Aim of the exercise: Could you report every line of the listing below that holds the word "alert"?
(Data excerpts Opens)
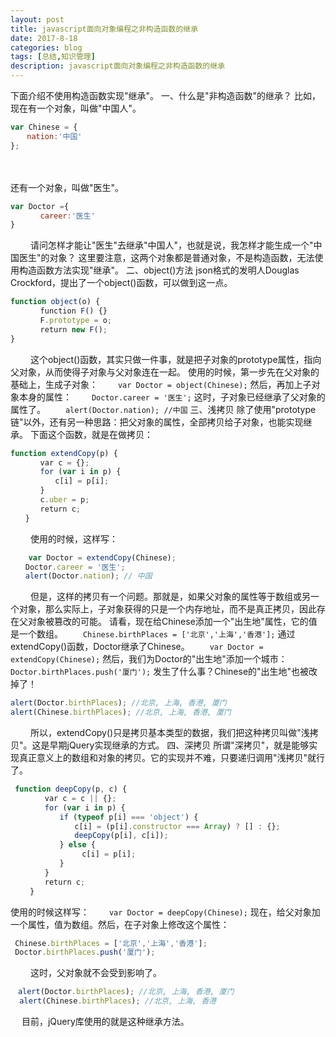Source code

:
 ```yaml
---
layout: post
title: javascript面向对象编程之非构造函数的继承
date: 2017-8-18
categories: blog
tags: [总结,知识管理]
description: javascript面向对象编程之非构造函数的继承
---
```


下面介绍不使用构造函数实现"继承"。
一、什么是"非构造函数"的继承？
比如，现在有一个对象，叫做"中国人"。
```javascript
var Chinese = {
　  nation:'中国'
};
```
　
<!--more-->
还有一个对象，叫做"医生"。
```javascript
var Doctor ={
　　　　career:'医生'
}
```
　　
请问怎样才能让"医生"去继承"中国人"，也就是说，我怎样才能生成一个"中国医生"的对象？
这里要注意，这两个对象都是普通对象，不是构造函数，无法使用构造函数方法实现"继承"。
二、object()方法
json格式的发明人Douglas Crockford，提出了一个object()函数，可以做到这一点。
```javascript
function object(o) {
　　　　function F() {}
　　　　F.prototype = o;
　　　　return new F();
}
```
　　
这个object()函数，其实只做一件事，就是把子对象的prototype属性，指向父对象，从而使得子对象与父对象连在一起。
使用的时候，第一步先在父对象的基础上，生成子对象：
　　`var Doctor = object(Chinese);`
然后，再加上子对象本身的属性：
　　`Doctor.career = '医生';`
这时，子对象已经继承了父对象的属性了。
　　`alert(Doctor.nation); //中国`
三、浅拷贝
除了使用"prototype链"以外，还有另一种思路：把父对象的属性，全部拷贝给子对象，也能实现继承。
下面这个函数，就是在做拷贝：
```javascript
function extendCopy(p) {
　　　　var c = {};
　　　　for (var i in p) { 
　　　　　　c[i] = p[i];
　　　　}
　　　　c.uber = p;
　　　　return c;
　　}
```
　　
使用的时候，这样写：
```javascript
    var Doctor = extendCopy(Chinese);
　　Doctor.career = '医生';
　　alert(Doctor.nation); // 中国
```
　　
但是，这样的拷贝有一个问题。那就是，如果父对象的属性等于数组或另一个对象，那么实际上，子对象获得的只是一个内存地址，而不是真正拷贝，因此存在父对象被篡改的可能。
请看，现在给Chinese添加一个"出生地"属性，它的值是一个数组。
　　`Chinese.birthPlaces = ['北京','上海','香港'];`
通过extendCopy()函数，Doctor继承了Chinese。
　　`var Doctor = extendCopy(Chinese);`
然后，我们为Doctor的"出生地"添加一个城市：
　　`Doctor.birthPlaces.push('厦门');`
发生了什么事？Chinese的"出生地"也被改掉了！
```javascript
alert(Doctor.birthPlaces); //北京, 上海, 香港, 厦门
alert(Chinese.birthPlaces); //北京, 上海, 香港, 厦门
```
　　
所以，extendCopy()只是拷贝基本类型的数据，我们把这种拷贝叫做"浅拷贝"。这是早期jQuery实现继承的方式。
四、深拷贝
所谓"深拷贝"，就是能够实现真正意义上的数组和对象的拷贝。它的实现并不难，只要递归调用"浅拷贝"就行了。
```javascript
 function deepCopy(p, c) {
 　　　　var c = c || {};
 　　　　for (var i in p) {
 　　　　　　if (typeof p[i] === 'object') {
 　　　　　　　　c[i] = (p[i].constructor === Array) ? [] : {};
 　　　　　　　　deepCopy(p[i], c[i]);
 　　　　　　} else {
 　　　　　　　　　c[i] = p[i];
 　　　　　　}
 　　　　}
 　　　　return c;
 　　}
```

使用的时候这样写：
　　`var Doctor = deepCopy(Chinese);`
现在，给父对象加一个属性，值为数组。然后，在子对象上修改这个属性：
```javascript
 Chinese.birthPlaces = ['北京','上海','香港'];
 Doctor.birthPlaces.push('厦门');
```
　　
这时，父对象就不会受到影响了。
```javascript
　alert(Doctor.birthPlaces); //北京, 上海, 香港, 厦门
  alert(Chinese.birthPlaces); //北京, 上海, 香港
```
　
目前，jQuery库使用的就是这种继承方法。
　　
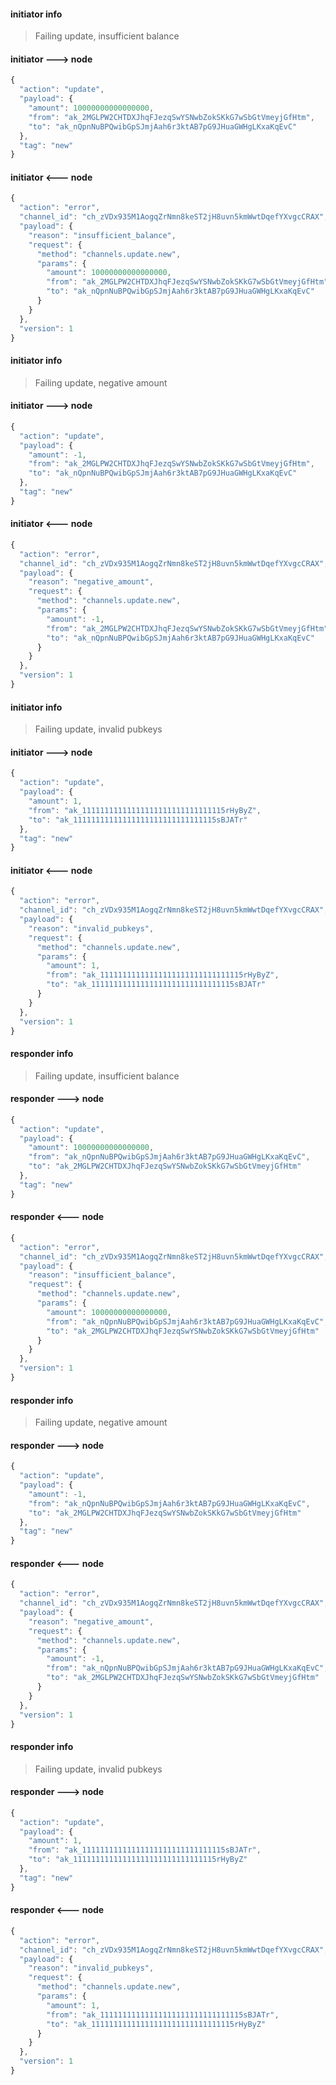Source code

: 
#### initiator info
> Failing update, insufficient balance

#### initiator ---> node
```javascript
{
  "action": "update",
  "payload": {
    "amount": 10000000000000000,
    "from": "ak_2MGLPW2CHTDXJhqFJezqSwYSNwbZokSKkG7wSbGtVmeyjGfHtm",
    "to": "ak_nQpnNuBPQwibGpSJmjAah6r3ktAB7pG9JHuaGWHgLKxaKqEvC"
  },
  "tag": "new"
}
```

#### initiator <--- node
```javascript
{
  "action": "error",
  "channel_id": "ch_zVDx935M1AogqZrNmn8keST2jH8uvn5kmWwtDqefYXvgcCRAX",
  "payload": {
    "reason": "insufficient_balance",
    "request": {
      "method": "channels.update.new",
      "params": {
        "amount": 10000000000000000,
        "from": "ak_2MGLPW2CHTDXJhqFJezqSwYSNwbZokSKkG7wSbGtVmeyjGfHtm",
        "to": "ak_nQpnNuBPQwibGpSJmjAah6r3ktAB7pG9JHuaGWHgLKxaKqEvC"
      }
    }
  },
  "version": 1
}
```

#### initiator info
> Failing update, negative amount

#### initiator ---> node
```javascript
{
  "action": "update",
  "payload": {
    "amount": -1,
    "from": "ak_2MGLPW2CHTDXJhqFJezqSwYSNwbZokSKkG7wSbGtVmeyjGfHtm",
    "to": "ak_nQpnNuBPQwibGpSJmjAah6r3ktAB7pG9JHuaGWHgLKxaKqEvC"
  },
  "tag": "new"
}
```

#### initiator <--- node
```javascript
{
  "action": "error",
  "channel_id": "ch_zVDx935M1AogqZrNmn8keST2jH8uvn5kmWwtDqefYXvgcCRAX",
  "payload": {
    "reason": "negative_amount",
    "request": {
      "method": "channels.update.new",
      "params": {
        "amount": -1,
        "from": "ak_2MGLPW2CHTDXJhqFJezqSwYSNwbZokSKkG7wSbGtVmeyjGfHtm",
        "to": "ak_nQpnNuBPQwibGpSJmjAah6r3ktAB7pG9JHuaGWHgLKxaKqEvC"
      }
    }
  },
  "version": 1
}
```

#### initiator info
> Failing update, invalid pubkeys

#### initiator ---> node
```javascript
{
  "action": "update",
  "payload": {
    "amount": 1,
    "from": "ak_11111111111111111111111111111115rHyByZ",
    "to": "ak_11111111111111111111111111111115sBJATr"
  },
  "tag": "new"
}
```

#### initiator <--- node
```javascript
{
  "action": "error",
  "channel_id": "ch_zVDx935M1AogqZrNmn8keST2jH8uvn5kmWwtDqefYXvgcCRAX",
  "payload": {
    "reason": "invalid_pubkeys",
    "request": {
      "method": "channels.update.new",
      "params": {
        "amount": 1,
        "from": "ak_11111111111111111111111111111115rHyByZ",
        "to": "ak_11111111111111111111111111111115sBJATr"
      }
    }
  },
  "version": 1
}
```

#### responder info
> Failing update, insufficient balance

#### responder ---> node
```javascript
{
  "action": "update",
  "payload": {
    "amount": 10000000000000000,
    "from": "ak_nQpnNuBPQwibGpSJmjAah6r3ktAB7pG9JHuaGWHgLKxaKqEvC",
    "to": "ak_2MGLPW2CHTDXJhqFJezqSwYSNwbZokSKkG7wSbGtVmeyjGfHtm"
  },
  "tag": "new"
}
```

#### responder <--- node
```javascript
{
  "action": "error",
  "channel_id": "ch_zVDx935M1AogqZrNmn8keST2jH8uvn5kmWwtDqefYXvgcCRAX",
  "payload": {
    "reason": "insufficient_balance",
    "request": {
      "method": "channels.update.new",
      "params": {
        "amount": 10000000000000000,
        "from": "ak_nQpnNuBPQwibGpSJmjAah6r3ktAB7pG9JHuaGWHgLKxaKqEvC",
        "to": "ak_2MGLPW2CHTDXJhqFJezqSwYSNwbZokSKkG7wSbGtVmeyjGfHtm"
      }
    }
  },
  "version": 1
}
```

#### responder info
> Failing update, negative amount

#### responder ---> node
```javascript
{
  "action": "update",
  "payload": {
    "amount": -1,
    "from": "ak_nQpnNuBPQwibGpSJmjAah6r3ktAB7pG9JHuaGWHgLKxaKqEvC",
    "to": "ak_2MGLPW2CHTDXJhqFJezqSwYSNwbZokSKkG7wSbGtVmeyjGfHtm"
  },
  "tag": "new"
}
```

#### responder <--- node
```javascript
{
  "action": "error",
  "channel_id": "ch_zVDx935M1AogqZrNmn8keST2jH8uvn5kmWwtDqefYXvgcCRAX",
  "payload": {
    "reason": "negative_amount",
    "request": {
      "method": "channels.update.new",
      "params": {
        "amount": -1,
        "from": "ak_nQpnNuBPQwibGpSJmjAah6r3ktAB7pG9JHuaGWHgLKxaKqEvC",
        "to": "ak_2MGLPW2CHTDXJhqFJezqSwYSNwbZokSKkG7wSbGtVmeyjGfHtm"
      }
    }
  },
  "version": 1
}
```

#### responder info
> Failing update, invalid pubkeys

#### responder ---> node
```javascript
{
  "action": "update",
  "payload": {
    "amount": 1,
    "from": "ak_11111111111111111111111111111115sBJATr",
    "to": "ak_11111111111111111111111111111115rHyByZ"
  },
  "tag": "new"
}
```

#### responder <--- node
```javascript
{
  "action": "error",
  "channel_id": "ch_zVDx935M1AogqZrNmn8keST2jH8uvn5kmWwtDqefYXvgcCRAX",
  "payload": {
    "reason": "invalid_pubkeys",
    "request": {
      "method": "channels.update.new",
      "params": {
        "amount": 1,
        "from": "ak_11111111111111111111111111111115sBJATr",
        "to": "ak_11111111111111111111111111111115rHyByZ"
      }
    }
  },
  "version": 1
}
```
(Data excerpts Closes)
Answer space:
　　`alert(Doctor.nation); //中国`
　　alert(Doctor.nation); // 中国
alert(Doctor.birthPlaces); //北京, 上海, 香港, 厦门
alert(Chinese.birthPlaces); //北京, 上海, 香港, 厦门
　alert(Doctor.birthPlaces); //北京, 上海, 香港, 厦门
  alert(Chinese.birthPlaces); //北京, 上海, 香港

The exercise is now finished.